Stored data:
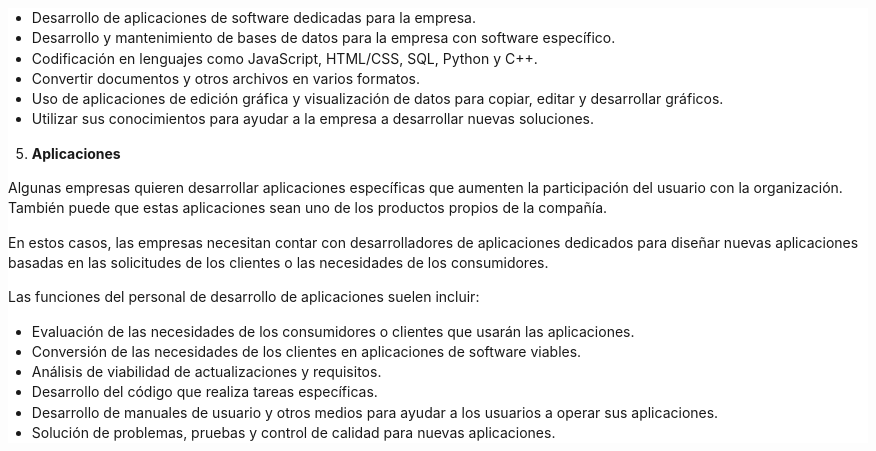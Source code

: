 - Desarrollo de aplicaciones de software dedicadas para la empresa.
- Desarrollo y mantenimiento de bases de datos para la empresa con software específico.
- Codificación en lenguajes como JavaScript, HTML/CSS, SQL, Python y C++.
- Convertir documentos y otros archivos en varios formatos.
- Uso de aplicaciones de edición gráfica y visualización de datos para copiar, editar y desarrollar gráficos.
- Utilizar sus conocimientos para ayudar a la empresa a desarrollar nuevas soluciones.

5. **Aplicaciones**

Algunas empresas quieren desarrollar aplicaciones específicas que aumenten la participación del usuario con la organización. También puede que estas aplicaciones sean uno de los productos propios de la compañía.

En estos casos, las empresas necesitan contar con desarrolladores de aplicaciones dedicados para diseñar nuevas aplicaciones basadas en las solicitudes de los clientes o las necesidades de los consumidores.

Las funciones del personal de desarrollo de aplicaciones suelen incluir:

- Evaluación de las necesidades de los consumidores o clientes que usarán las aplicaciones.
- Conversión de las necesidades de los clientes en aplicaciones de software viables.
- Análisis de viabilidad de actualizaciones y requisitos.
- Desarrollo del código que realiza tareas específicas.
- Desarrollo de manuales de usuario y otros medios para ayudar a los usuarios a operar sus aplicaciones.
- Solución de problemas, pruebas y control de calidad para nuevas aplicaciones.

(TO DO)
Return every record exactly. Pictures stay out.

(SOLUTION TO THE PROBLEM)
Source code

: - Desarrollo de aplicaciones de software dedicadas para la empresa.
- Desarrollo y mantenimiento de bases de datos para la empresa con software específico.
- Codificación en lenguajes como JavaScript, HTML/CSS, SQL, Python y C++.
- Convertir documentos y otros archivos en varios formatos.
- Uso de aplicaciones de edición gráfica y visualización de datos para copiar, editar y desarrollar gráficos.
- Utilizar sus conocimientos para ayudar a la empresa a desarrollar nuevas soluciones.

5. **Aplicaciones**

Algunas empresas quieren desarrollar aplicaciones específicas que aumenten la participación del usuario con la organización. También puede que estas aplicaciones sean uno de los productos propios de la compañía.

En estos casos, las empresas necesitan contar con desarrolladores de aplicaciones dedicados para diseñar nuevas aplicaciones basadas en las solicitudes de los clientes o las necesidades de los consumidores.

Las funciones del personal de desarrollo de aplicaciones suelen incluir:

- Evaluación de las necesidades de los consumidores o clientes que usarán las aplicaciones.
- Conversión de las necesidades de los clientes en aplicaciones de software viables.
- Análisis de viabilidad de actualizaciones y requisitos.
- Desarrollo del código que realiza tareas específicas.
- Desarrollo de manuales de usuario y otros medios para ayudar a los usuarios a operar sus aplicaciones.
- Solución de problemas, pruebas y control de calidad para nuevas aplicaciones.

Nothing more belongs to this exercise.